The Sequence Scope: The Challenge of Data-Efficient Machine Learning
This is a summary of the most important published research papers, released technology and startup news in the AI ecosystem in the last week. This compendium is part of TheSequence newsletter. Give it a try by subscribing below:
(Core ML concepts + groundbreaking research papers and frameworks + AI news and trends) x 5 minutes, 3 times a week =…
Supervised learning is the dominant school in machine learning solutions. The idea of training a model in a labeled dataset in order to master a task seems intuitive. However, in practice, many supervised learning techniques run into the challenges that require large labeled datasets in order to generalize even very simple knowledge.

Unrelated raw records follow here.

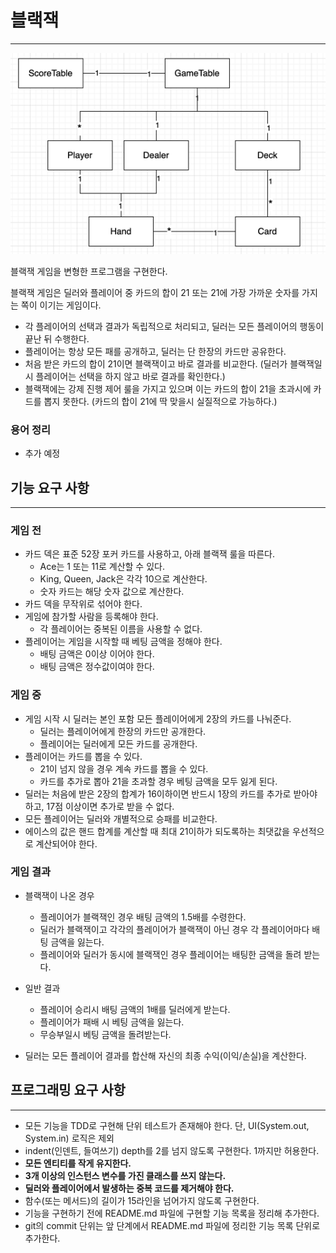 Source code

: # 블랙잭

---
![img.png](img.png)

블랙잭 게임을 변형한 프로그램을 구현한다. 

블랙잭 게임은 딜러와 플레이어 중 카드의 합이 21 또는 21에 가장 가까운 숫자를 가지는 쪽이 이기는 게임이다.
 - 각 플레이어의 선택과 결과가 독립적으로 처리되고, 딜러는 모든 플레이어의 행동이 끝난 뒤 수행한다.
 - 플레이어는 항상 모든 패를 공개하고, 딜러는 단 한장의 카드만 공유한다.
 - 처음 받은 카드의 합이 21이면 블랙잭이고 바로 결과를 비교한다. (딜러가 블랙잭일시 플레이어는 선택을 하지 않고 바로 결과를 확인한다.)
 - 블랙잭에는 강제 진행 제어 룰을 가지고 있으며 이는 카드의 합이 21을 초과시에 카드를 뽑지 못한다. (카드의 합이 21에 딱 맞을시 실질적으로 가능하다.)

### 용어 정리
 - 추가 예정

## 기능 요구 사항

---
 ### 게임 전
 - 카드 덱은 표준 52장 포커 카드를 사용하고, 아래 블랙잭 룰을 따른다.
    - Ace는 1 또는 11로 계산할 수 있다.
    - King, Queen, Jack은 각각 10으로 계산한다.
    - 숫자 카드는 해당 숫자 값으로 계산한다.
 - 카드 덱을 무작위로 섞어야 한다.
 - 게임에 참가할 사람을 등록해야 한다.
   - 각 플레이어는 중복된 이름을 사용할 수 없다.
 - 플레이어는 게임을 시작할 때 베팅 금액을 정해야 한다.
   - 배팅 금액은 0이상 이어야 한다.
   - 배팅 금액은 정수값이여야 한다.
   
 ### 게임 중
 - 게임 시작 시 딜러는 본인 포함 모든 플레이어에게 2장의 카드를 나눠준다.
   - 딜러는 플레이어에게 한장의 카드만 공개한다. 
   - 플레이어는 딜러에게 모든 카드를 공개한다.
 - 플레이어는 카드를 뽑을 수 있다.
    - 21이 넘지 않을 경우 계속 카드를 뽑을 수 있다.
    - 카드를 추가로 뽑아 21을 초과할 경우 베팅 금액을 모두 잃게 된다.
 - 딜러는 처음에 받은 2장의 합계가 16이하이면 반드시 1장의 카드를 추가로 받아야 하고, 17점 이상이면 추가로 받을 수 없다.
 - 모든 플레이어는 딜러와 개별적으로 승패를 비교한다.
 - 에이스의 값은 핸드 합계를 계산할 때 최대 21이하가 되도록하는 최댓값을 우선적으로 계산되어야 한다.

 ### 게임 결과
- 블랙잭이 나온 경우 
   - 플레이어가 블랙잭인 경우 배팅 금액의 1.5배를 수령한다.
   - 딜러가 블랙잭이고 각각의 플레이어가 블랙잭이 아닌 경우 각 플레이어마다 배팅 금액을 잃는다.
   - 플레이어와 딜러가 동시에 블랙잭인 경우 플레이어는 배팅한 금액을 돌려 받는다.
- 일반 결과
   - 플레이어 승리시 배팅 금액의 1배를 딜러에게 받는다.
   - 플레이어가 패배 시 베팅 금액을 잃는다.
   - 무승부일시 베팅 금액을 돌려받는다.
  
- 딜러는 모든 플레이어 결과를 합산해 자신의 최종 수익(이익/손실)을 계산한다.

## 프로그래밍 요구 사항

---

- 모든 기능을 TDD로 구현해 단위 테스트가 존재해야 한다. 단, UI(System.out, System.in) 로직은 제외
- indent(인덴트, 들여쓰기) depth를 2를 넘지 않도록 구현한다. 1까지만 허용한다.
- **모든 엔티티를 작게 유지한다.**
- **3개 이상의 인스턴스 변수를 가진 클래스를 쓰지 않는다.**
- **딜러와 플레이어에서 발생하는 중복 코드를 제거해야 한다.**
- 함수(또는 메서드)의 길이가 15라인을 넘어가지 않도록 구현한다.
- 기능을 구현하기 전에 README.md 파일에 구현할 기능 목록을 정리해 추가한다.
- git의 commit 단위는 앞 단계에서 README.md 파일에 정리한 기능 목록 단위로 추가한다. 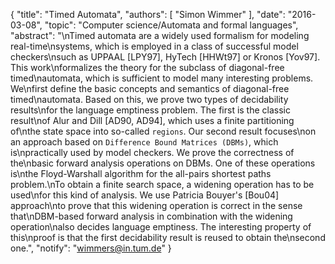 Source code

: {
    "title": "Timed Automata",
    "authors": [
        "Simon Wimmer"
    ],
    "date": "2016-03-08",
    "topic": "Computer science/Automata and formal languages",
    "abstract": "\nTimed automata are a widely used formalism for modeling real-time\nsystems, which is employed  in a class of successful model checkers\nsuch as UPPAAL [LPY97], HyTech [HHWt97] or Kronos [Yov97].  This work\nformalizes the theory for the subclass of diagonal-free timed\nautomata,  which is sufficient to model many interesting problems.  We\nfirst define the basic concepts and semantics of diagonal-free timed\nautomata.  Based on this, we prove two types of decidability results\nfor the language emptiness problem.    The first is the classic result\nof Alur and Dill [AD90, AD94],  which uses a finite partitioning of\nthe state space into so-called `regions`.    Our second result focuses\non an approach based on `Difference Bound Matrices (DBMs)`,  which is\npractically used by model checkers.  We prove the correctness of the\nbasic forward analysis operations on DBMs.  One of these operations is\nthe Floyd-Warshall algorithm for the all-pairs shortest paths problem.\nTo obtain a finite search space, a widening operation has to be used\nfor this kind of analysis.  We use Patricia Bouyer's [Bou04] approach\nto prove that this widening operation  is correct in the sense that\nDBM-based forward analysis in combination with the widening operation\nalso decides language emptiness. The interesting property of this\nproof is that the first  decidability result is reused to obtain the\nsecond one.",
    "notify": "wimmers@in.tum.de"
}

This challenge is overwhelming for both startups and big companies and is one of the main roadblocks for the mainstream adoption of ML. We all love to hear about breakthroughs like AlphaGo or GPT-3 until you realize the ginormous size of the training datasets used to create those models.
The idea of building machine learning methods that can operate with smaller labeled datasets is an active area of research and there is no shortage of ideas. Techniques like semi-supervised learning attempt to use unlabeled datasets in the training process. Generative models look to create new labeled datasets from existing ones. Self-supervised learning wants to build models that learn from scratch. Transfer learning tries to reuse knowledge between tasks while meta-learning has the simple goal of building models that learn to learn from scratch. Just this week, DeepMind propose a new meta-learning technique to build more efficient reinforcement learning models. Some of the best minds in machine learning are paving the way to build more data-efficient models.
Next week in TheSequence Edge
July 28, Edge#7: the concept of generative models; Optimus, one of the most innovative research in generative models recently published by Microsoft Research; ART, an open-source framework that uses generative models for protecting neural networks.
July 30, Edge#8: the concept of generative adversarial networks; the original GAN paper by Ian Goodfellow; deep dive into TF-GANs.
To stay up-to-date and receive TheSequence Edge every Tuesday and Thursday, please consider joining our community. Till August 15 you can subscribe with a permanent 20% discount. Sunday edition of TheSequence Scope is always free.
Now, let’s review the most important developments in AI research and technology this week.
Using Meta-Learning to Generate Reinforcement Learning Models
DeepMind researchers published a paper proposing a meta-learning method that can automatically generate reinforcement learning models ->read the original paper
Self-Supervised Learning for Image Classification
Facebook AI Research (FAIR) is at the forefront of self-supervised learning. Recently, they published a paper proposing a self-supervised learning method for training image classification models ->read more in Facebook AI blog
Data-Efficient Reinforcement Learning
The prestigious Berkeley AI Lab published a couple of papers about techniques for making reinforcement learning operate with smaller training datasets ->read more in Berkeley AI Lab blog
Cool AI Tech Releases
LinkedIn’s engineering team detailed their work on LIquid, a new type of graph database ->read more in LinkedIn’s engineering blog
TensorFlow Lite XNNPACK Integration
The TensorFlow team unveiled support for the XNNPACK hardware acceleration library. The integration will allow 2–3x faster inference routines in TensorFlow Lite models ->read more in TensorFlow blog
GPT3 (generative pre-trained transformer) is the newest in the family of NLU (nature language understanding) models but it’s been around for a few months. It uses the transformer architecture that we covered in Edge#3. The hype around GPT3 is huge but the language generators are still in a very nascent stage. Great opportunities to join OpenAI and work on the development of this fascinating technology.
Money in AI
- AI-based crowdsourcing startup StuffThatWorks raised a $9 million seed round. Its idea is to let people find the most effective treatments collaborating with each other. The human input is enhanced by ML algorithms that are programmed to look for valuable insights.
- Autonomous technology company and intelligence systems provider Sea Machines Robotics raised $15 million to accelerate deployment of its AI-powered situational awareness mechanism in the unmanned naval boat and ship market. They are hiring.
- Educational platform Riiid has just raised quite a large sum of $41.8 million for AI-test prep solutions. After successful concept validation in Korea, Japan, and Vietnam, Riiid is going to expand across the U.S., South America, and the Middle East.
- Big data analytics startup Quantexa that built a machine learning platform “Contextual Decision Intelligence” (CDI) has raised $64.7 million. The platform gathers scattered data points, analyses it to uncover risky activities, as well as enhance customer intelligence, and deal with credit risk and fraud challenges.